Chef and owner Ferran Adria announced yesterday that he would shut the restaurant for two years from 2012, saying he wanted a normal life after 25 years of focusing on the restaurant.
Adria, whose experimental molecular cuisine has afforded him rock star status among the world`s chefs, said the restaurant would honour bookings already taken and open from June 15 to December 20 this year, with 2011 dates to be decided in September.
He cited "personal reasons" for his decision to stop serving food at the small restaurant on the outskirts of Barcelona.
"I don`t want to go to the Bahamas on holiday, I don`t want to take a sabbatical, but I think we all deserve to have normal lives," Adria said. "For 25 years we`ve been focusing totally on cooking and the restaurant." He refused to rule out El Bulli opening in a different guise after 2013, but could not confirm it would still serve food, despite the restaurant regularly receiving reservation requests from up to two million people a year, and being able to accommodate only 8000 of them.
"We will start from tomorrow to study all possible (future) formats," the 47-year-old said at the Madrid Fusion international food conference, a gathering of haute cuisine chefs from around the world. Three Australians, Mark Best, Ben Shewry and Cheong Liew, are included this year.

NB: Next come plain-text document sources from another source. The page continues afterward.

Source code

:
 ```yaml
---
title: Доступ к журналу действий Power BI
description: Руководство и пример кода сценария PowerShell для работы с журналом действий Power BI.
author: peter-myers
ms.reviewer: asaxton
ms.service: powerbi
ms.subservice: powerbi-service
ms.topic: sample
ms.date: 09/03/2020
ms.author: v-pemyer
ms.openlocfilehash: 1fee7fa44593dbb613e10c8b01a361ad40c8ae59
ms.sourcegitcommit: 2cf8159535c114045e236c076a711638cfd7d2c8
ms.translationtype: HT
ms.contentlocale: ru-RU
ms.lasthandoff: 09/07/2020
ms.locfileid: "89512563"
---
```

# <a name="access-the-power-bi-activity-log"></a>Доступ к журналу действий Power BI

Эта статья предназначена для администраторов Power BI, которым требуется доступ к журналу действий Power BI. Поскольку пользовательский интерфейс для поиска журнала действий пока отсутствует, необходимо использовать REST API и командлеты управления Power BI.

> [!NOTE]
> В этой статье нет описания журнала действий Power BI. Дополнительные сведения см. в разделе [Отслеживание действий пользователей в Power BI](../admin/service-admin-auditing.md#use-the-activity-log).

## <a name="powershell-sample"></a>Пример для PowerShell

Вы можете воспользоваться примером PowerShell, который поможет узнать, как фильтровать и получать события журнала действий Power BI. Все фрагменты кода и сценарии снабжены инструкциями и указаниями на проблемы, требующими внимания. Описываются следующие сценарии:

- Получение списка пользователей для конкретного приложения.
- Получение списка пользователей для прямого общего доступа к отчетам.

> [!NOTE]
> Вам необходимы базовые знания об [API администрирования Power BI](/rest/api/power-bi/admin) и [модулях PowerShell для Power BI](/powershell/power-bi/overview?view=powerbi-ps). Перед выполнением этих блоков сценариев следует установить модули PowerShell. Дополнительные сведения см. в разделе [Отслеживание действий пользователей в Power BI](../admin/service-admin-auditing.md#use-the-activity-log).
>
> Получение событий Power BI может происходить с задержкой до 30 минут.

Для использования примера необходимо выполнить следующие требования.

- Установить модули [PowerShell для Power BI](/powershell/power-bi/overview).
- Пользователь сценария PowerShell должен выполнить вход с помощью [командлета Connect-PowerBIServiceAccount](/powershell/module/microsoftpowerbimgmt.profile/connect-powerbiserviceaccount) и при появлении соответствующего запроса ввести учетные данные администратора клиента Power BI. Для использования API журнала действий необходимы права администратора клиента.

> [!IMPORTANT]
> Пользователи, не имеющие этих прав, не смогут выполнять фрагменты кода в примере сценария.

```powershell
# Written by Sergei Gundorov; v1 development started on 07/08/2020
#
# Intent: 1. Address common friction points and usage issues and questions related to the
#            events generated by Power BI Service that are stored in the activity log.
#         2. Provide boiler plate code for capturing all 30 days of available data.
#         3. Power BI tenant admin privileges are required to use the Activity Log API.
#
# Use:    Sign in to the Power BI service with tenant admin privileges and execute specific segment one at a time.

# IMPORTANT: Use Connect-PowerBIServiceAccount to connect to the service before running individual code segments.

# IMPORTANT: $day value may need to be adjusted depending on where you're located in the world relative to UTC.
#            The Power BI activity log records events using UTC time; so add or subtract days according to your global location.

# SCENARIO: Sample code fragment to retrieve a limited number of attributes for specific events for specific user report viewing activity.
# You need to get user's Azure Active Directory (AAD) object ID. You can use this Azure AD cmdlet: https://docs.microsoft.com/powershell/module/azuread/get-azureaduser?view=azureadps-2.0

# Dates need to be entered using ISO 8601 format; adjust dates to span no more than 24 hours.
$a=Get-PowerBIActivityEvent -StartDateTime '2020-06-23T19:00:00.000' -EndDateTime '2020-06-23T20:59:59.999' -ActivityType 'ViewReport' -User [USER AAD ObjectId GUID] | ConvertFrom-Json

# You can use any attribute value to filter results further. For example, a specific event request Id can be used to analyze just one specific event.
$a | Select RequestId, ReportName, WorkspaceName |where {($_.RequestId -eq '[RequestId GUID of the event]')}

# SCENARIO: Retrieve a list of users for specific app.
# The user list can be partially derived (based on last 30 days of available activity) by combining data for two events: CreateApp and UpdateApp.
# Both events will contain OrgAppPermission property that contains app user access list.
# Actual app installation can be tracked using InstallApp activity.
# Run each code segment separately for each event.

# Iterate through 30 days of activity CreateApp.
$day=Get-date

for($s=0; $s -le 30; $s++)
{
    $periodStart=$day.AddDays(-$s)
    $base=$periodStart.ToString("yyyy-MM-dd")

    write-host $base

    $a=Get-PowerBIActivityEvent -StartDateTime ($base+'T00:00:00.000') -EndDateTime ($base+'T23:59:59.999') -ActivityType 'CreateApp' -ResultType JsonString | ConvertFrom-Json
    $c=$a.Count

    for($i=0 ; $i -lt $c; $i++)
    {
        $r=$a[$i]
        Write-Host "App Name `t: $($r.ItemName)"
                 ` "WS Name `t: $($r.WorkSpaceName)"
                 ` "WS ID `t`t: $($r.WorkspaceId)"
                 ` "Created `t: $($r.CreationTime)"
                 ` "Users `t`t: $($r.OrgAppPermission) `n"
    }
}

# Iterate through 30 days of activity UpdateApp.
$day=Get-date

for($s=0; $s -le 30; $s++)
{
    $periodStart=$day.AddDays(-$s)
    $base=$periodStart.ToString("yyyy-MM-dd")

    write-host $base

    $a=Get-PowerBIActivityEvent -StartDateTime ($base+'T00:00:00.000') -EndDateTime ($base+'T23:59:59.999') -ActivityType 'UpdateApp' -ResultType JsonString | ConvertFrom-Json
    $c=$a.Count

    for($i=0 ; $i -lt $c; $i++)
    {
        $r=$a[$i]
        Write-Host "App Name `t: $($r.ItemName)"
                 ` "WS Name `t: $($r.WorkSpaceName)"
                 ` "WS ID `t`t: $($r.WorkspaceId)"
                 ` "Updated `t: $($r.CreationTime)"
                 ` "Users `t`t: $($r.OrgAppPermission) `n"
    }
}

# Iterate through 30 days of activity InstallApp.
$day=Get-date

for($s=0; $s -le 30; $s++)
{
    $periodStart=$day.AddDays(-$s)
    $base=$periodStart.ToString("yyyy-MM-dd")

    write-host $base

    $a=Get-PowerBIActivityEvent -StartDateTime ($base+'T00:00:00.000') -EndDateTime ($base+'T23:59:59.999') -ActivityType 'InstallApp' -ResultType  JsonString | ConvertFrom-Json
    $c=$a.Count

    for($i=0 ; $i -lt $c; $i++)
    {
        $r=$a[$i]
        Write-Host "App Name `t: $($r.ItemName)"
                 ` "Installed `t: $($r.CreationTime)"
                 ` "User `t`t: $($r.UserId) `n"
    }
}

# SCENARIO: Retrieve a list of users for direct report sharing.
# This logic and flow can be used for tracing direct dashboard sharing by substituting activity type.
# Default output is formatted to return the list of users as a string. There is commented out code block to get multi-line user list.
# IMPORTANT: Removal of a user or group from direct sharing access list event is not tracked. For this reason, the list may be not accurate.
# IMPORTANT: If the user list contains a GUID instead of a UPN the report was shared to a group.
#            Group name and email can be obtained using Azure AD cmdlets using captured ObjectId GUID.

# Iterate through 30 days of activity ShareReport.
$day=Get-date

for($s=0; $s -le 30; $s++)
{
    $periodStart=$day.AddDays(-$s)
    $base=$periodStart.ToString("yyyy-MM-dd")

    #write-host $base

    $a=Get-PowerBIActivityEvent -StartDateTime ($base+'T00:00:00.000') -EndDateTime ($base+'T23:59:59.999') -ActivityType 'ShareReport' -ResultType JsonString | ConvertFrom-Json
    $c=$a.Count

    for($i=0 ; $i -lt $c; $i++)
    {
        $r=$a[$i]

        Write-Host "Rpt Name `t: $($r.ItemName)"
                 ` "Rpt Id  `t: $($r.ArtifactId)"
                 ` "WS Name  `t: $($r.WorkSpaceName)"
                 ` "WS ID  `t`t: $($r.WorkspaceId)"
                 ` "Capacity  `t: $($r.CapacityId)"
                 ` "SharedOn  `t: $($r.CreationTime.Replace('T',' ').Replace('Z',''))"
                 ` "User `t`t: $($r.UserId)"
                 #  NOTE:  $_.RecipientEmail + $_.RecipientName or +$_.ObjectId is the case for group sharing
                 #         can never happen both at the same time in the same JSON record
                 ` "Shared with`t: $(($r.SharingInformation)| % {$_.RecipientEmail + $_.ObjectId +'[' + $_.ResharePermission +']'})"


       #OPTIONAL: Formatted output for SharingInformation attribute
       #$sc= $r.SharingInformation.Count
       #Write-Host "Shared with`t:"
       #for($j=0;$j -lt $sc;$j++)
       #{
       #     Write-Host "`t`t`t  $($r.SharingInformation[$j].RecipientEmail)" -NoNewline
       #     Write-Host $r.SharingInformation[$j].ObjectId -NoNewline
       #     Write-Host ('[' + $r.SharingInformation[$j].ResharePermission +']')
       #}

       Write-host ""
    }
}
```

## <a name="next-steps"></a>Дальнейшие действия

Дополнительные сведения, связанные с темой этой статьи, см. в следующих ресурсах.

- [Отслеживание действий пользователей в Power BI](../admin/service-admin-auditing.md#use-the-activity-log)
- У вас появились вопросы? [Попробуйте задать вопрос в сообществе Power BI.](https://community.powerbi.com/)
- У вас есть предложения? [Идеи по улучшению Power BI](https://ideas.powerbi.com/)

Industry sources told The Australian Adria was keen to focus his energies on establishing a world-class training and research facility, possibly on the El Bulli site, which would attract top chefs from around the globe.
Adria is already active in this area, running his own cuisine "laboratory"during the six months a year the restaurant is closed, and collaborating with Spain`s Alicia Foundation.
"I want to keep being creative in cuisine," Adria said. "I`m not retiring, I`m going to continue sharing El Bulli, I just don`t know how. The Rolling Stones no longer give 60 concerts a year -- this will be much freer for me."